One of the best theory-to-practice projects I worked on was to create a set of guiding principles based on adult learning theory. A team of experienced practitioners and I reviewed a variety of learning theories, pulled out key practice recommendations that we wanted to keep top of mind in our work, and crafted a pretty neat document that serves as a helpful reminder. (It’s proprietary, or I would show it to you.)
Here’s the challenge. Once you reduce theories to bullet points, it’s very, very easy for us to forget what the underlying concepts really mean. And individuals who never learned the underlying theory may also misinterpret a bullet point albeit with all good intentions. At lunch the other day, a colleague was discussing a similar example from her own work. She’s written about the way the work of Carl Rogers has been reduced to the tactical practices of “active listening,” which is a real loss of the depth of what Rogers had to offer and leads to misapplication of the approach.
So we have a dilemma. In order to support the application of theory to practice, we often craft a set of key ideas or process steps. Over time, that set of bullet points becomes everything that practitioners know about the theory, and it’s woefully inadequate (although it might have a lot of face validity).

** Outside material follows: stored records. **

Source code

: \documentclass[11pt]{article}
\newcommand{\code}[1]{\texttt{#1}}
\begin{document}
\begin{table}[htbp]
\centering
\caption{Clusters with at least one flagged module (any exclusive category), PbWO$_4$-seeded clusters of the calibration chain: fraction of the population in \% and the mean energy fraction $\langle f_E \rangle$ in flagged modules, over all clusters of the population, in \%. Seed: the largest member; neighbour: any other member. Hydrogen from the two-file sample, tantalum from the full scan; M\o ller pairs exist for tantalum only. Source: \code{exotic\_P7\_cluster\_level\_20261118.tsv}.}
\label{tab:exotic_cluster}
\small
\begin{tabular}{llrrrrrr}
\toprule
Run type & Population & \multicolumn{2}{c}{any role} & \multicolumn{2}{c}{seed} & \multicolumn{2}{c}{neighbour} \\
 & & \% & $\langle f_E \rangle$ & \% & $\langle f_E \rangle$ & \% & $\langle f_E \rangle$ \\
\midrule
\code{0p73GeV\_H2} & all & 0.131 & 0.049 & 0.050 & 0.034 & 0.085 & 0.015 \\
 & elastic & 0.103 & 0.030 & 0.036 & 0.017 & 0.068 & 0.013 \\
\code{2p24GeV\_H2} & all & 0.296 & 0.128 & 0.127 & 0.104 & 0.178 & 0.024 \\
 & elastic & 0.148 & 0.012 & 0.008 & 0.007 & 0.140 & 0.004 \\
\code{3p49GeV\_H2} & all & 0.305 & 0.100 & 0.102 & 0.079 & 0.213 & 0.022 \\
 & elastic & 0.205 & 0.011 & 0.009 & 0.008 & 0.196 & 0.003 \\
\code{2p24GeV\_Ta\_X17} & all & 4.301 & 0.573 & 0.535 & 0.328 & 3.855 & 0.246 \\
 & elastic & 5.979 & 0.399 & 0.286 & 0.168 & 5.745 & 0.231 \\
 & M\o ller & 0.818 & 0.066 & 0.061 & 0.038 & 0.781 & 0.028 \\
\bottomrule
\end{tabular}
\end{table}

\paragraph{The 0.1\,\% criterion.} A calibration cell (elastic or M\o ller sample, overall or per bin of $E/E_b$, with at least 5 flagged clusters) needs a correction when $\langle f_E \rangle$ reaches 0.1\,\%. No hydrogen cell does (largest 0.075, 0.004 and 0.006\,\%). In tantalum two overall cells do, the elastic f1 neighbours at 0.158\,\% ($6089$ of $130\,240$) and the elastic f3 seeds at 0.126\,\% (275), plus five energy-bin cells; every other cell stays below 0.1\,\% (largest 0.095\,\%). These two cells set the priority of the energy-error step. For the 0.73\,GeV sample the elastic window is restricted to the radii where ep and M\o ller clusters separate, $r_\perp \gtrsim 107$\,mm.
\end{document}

So here’s what I’m pondering, and I’d love to hear your thoughts on the matter. As a person who is committed to scholarly practice, how do I avoid the reductionist trap when I make the translation of theory to practice? Better still, how do I make sure that my presentation of theory to a practitioner audience (as in my graduate classes) effectively represents the rich depths of the theory without having students’ eyes glaze over? (I’ve been wrestling with this as I’ve been revising one of my courses this summer.)
These challenges are important outside the small circle of the scholar-practitioner community. Much of our rich understanding of the world is being reduced to bullet points for presentation on the internet. Not only do we need to be concerned that folks may have stopped reading in any depth (see Is Google Making Us Stupid?), but we have to be concerned that they are skimming over something that has already lost a lot in the translation to bullet points.
What are your thoughts about this issue?